INSTRUCTIONS TO FOLLOW — Where does the string "each" appear in the listing below? Copy every line where it does.

DATASET RECORDS —
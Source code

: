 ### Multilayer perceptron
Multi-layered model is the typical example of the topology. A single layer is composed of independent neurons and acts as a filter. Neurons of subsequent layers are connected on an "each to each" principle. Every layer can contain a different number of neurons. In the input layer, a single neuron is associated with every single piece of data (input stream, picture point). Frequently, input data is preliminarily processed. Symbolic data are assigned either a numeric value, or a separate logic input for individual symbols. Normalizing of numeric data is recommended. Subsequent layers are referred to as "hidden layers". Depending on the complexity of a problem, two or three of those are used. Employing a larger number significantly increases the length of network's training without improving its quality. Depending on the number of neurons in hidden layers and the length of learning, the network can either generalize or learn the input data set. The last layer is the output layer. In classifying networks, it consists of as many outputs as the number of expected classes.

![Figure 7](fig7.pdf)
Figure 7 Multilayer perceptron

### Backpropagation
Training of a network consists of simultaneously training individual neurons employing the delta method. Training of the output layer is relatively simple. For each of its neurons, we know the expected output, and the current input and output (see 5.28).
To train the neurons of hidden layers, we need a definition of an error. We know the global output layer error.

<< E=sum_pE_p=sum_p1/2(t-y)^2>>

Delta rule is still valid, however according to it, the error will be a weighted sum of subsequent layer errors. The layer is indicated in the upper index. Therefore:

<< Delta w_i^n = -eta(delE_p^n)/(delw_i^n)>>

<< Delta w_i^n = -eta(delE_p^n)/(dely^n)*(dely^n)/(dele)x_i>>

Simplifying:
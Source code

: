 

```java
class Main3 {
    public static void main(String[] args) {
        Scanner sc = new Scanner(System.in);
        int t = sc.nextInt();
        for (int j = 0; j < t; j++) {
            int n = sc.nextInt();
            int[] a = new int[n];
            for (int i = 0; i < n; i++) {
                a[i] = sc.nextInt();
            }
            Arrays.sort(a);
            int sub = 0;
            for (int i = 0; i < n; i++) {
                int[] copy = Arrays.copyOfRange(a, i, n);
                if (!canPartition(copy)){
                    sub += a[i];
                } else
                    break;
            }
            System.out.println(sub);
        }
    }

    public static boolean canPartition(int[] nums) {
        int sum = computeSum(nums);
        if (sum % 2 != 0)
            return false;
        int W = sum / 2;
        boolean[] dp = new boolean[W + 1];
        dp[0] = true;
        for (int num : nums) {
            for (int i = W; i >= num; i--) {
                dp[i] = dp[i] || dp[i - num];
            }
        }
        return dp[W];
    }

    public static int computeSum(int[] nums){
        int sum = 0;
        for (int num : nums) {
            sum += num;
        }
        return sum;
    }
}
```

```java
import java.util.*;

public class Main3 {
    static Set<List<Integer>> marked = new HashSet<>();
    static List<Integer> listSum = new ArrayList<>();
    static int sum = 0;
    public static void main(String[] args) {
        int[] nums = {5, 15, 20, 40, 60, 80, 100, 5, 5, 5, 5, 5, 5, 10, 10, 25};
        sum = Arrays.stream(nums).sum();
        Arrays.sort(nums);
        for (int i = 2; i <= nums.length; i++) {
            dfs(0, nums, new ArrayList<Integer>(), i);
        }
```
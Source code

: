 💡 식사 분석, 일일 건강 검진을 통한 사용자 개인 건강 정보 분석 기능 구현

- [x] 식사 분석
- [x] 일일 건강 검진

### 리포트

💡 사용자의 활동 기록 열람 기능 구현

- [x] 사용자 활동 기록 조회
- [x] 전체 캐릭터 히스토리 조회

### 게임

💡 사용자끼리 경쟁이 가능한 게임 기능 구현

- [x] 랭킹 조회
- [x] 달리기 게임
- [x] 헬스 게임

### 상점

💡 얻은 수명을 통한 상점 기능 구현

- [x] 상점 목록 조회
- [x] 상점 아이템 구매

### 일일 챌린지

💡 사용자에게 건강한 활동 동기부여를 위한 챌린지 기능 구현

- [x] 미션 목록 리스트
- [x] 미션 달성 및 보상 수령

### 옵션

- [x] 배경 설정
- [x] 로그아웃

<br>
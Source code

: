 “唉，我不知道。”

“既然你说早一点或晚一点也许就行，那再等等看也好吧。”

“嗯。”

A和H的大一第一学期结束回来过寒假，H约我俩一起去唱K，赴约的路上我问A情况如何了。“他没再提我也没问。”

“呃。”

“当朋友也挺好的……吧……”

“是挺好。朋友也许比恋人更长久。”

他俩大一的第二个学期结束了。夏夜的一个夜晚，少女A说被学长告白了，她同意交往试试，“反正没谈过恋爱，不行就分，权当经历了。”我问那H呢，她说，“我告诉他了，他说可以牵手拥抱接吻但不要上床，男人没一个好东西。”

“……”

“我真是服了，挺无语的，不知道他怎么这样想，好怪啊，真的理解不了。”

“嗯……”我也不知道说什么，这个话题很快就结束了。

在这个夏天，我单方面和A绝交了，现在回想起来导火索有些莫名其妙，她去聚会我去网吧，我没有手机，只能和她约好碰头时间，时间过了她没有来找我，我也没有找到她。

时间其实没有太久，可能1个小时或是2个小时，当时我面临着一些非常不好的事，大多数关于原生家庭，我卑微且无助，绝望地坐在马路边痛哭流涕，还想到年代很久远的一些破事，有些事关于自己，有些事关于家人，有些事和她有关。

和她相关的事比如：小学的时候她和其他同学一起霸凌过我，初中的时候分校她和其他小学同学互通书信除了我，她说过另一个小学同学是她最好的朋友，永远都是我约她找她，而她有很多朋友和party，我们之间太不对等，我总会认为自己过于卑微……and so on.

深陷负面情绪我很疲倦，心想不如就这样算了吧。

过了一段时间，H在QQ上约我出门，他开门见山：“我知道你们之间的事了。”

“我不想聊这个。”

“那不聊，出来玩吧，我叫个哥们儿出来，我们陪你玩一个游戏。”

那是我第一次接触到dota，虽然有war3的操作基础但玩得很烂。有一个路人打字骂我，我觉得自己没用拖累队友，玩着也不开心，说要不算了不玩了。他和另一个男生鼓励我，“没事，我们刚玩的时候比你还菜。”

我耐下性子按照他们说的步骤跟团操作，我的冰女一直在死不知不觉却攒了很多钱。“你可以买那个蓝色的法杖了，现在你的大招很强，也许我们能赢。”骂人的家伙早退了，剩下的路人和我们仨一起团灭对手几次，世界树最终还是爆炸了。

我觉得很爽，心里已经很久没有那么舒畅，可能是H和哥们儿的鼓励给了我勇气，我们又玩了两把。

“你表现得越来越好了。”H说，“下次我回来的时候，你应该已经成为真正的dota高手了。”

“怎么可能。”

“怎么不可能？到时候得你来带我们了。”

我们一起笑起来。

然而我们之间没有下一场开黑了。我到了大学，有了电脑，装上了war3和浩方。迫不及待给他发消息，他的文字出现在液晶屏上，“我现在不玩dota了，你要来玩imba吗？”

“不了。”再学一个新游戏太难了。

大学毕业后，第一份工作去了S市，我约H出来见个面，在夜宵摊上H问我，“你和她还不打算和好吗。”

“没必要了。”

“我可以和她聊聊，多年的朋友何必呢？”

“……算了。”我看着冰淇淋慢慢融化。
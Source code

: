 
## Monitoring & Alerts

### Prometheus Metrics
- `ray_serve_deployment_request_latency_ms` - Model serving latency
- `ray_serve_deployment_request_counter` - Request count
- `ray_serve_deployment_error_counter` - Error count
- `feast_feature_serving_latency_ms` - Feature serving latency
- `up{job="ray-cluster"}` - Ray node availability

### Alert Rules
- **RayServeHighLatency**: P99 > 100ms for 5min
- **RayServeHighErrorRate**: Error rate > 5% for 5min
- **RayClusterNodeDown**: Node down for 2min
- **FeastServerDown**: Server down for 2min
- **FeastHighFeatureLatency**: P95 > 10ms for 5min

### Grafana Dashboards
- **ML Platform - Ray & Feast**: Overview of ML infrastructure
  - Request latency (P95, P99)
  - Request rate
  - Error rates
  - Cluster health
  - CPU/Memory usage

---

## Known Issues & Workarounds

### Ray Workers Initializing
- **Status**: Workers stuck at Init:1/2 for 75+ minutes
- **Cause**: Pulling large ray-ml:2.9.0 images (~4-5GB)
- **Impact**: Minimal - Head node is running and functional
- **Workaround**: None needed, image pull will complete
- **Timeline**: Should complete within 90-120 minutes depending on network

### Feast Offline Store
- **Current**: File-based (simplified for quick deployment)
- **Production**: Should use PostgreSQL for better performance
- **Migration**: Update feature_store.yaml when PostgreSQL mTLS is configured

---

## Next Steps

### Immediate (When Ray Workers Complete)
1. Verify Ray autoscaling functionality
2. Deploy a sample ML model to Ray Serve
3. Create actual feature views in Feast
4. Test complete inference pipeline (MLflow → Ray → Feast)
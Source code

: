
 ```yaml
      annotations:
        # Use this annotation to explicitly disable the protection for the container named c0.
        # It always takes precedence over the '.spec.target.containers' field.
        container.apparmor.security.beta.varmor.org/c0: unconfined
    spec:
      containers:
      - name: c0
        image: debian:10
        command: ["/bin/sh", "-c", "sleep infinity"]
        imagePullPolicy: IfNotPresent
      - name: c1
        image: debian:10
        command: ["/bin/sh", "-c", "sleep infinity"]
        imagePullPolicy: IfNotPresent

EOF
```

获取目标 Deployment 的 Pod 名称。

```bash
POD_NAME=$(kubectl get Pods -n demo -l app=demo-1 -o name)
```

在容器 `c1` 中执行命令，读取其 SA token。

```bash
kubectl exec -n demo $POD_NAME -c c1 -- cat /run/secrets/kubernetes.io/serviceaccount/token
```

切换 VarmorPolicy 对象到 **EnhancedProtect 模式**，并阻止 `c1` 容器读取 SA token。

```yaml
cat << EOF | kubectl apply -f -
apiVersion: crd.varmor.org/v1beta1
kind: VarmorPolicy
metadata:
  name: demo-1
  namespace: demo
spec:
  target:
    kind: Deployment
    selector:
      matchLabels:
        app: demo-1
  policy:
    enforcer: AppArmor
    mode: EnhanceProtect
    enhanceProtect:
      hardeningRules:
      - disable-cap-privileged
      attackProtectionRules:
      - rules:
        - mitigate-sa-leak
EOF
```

WRITTEN SOLUTION —
Multi-layered model is the typical example of the topology. A single layer is composed of independent neurons and acts as a filter. Neurons of subsequent layers are connected on an "each to each" principle. Every layer can contain a different number of neurons. In the input layer, a single neuron is associated with every single piece of data (input stream, picture point). Frequently, input data is preliminarily processed. Symbolic data are assigned either a numeric value, or a separate logic input for individual symbols. Normalizing of numeric data is recommended. Subsequent layers are referred to as "hidden layers". Depending on the complexity of a problem, two or three of those are used. Employing a larger number significantly increases the length of network's training without improving its quality. Depending on the number of neurons in hidden layers and the length of learning, the network can either generalize or learn the input data set. The last layer is the output layer. In classifying networks, it consists of as many outputs as the number of expected classes.
Training of a network consists of simultaneously training individual neurons employing the delta method. Training of the output layer is relatively simple. For each of its neurons, we know the expected output, and the current input and output (see 5.28).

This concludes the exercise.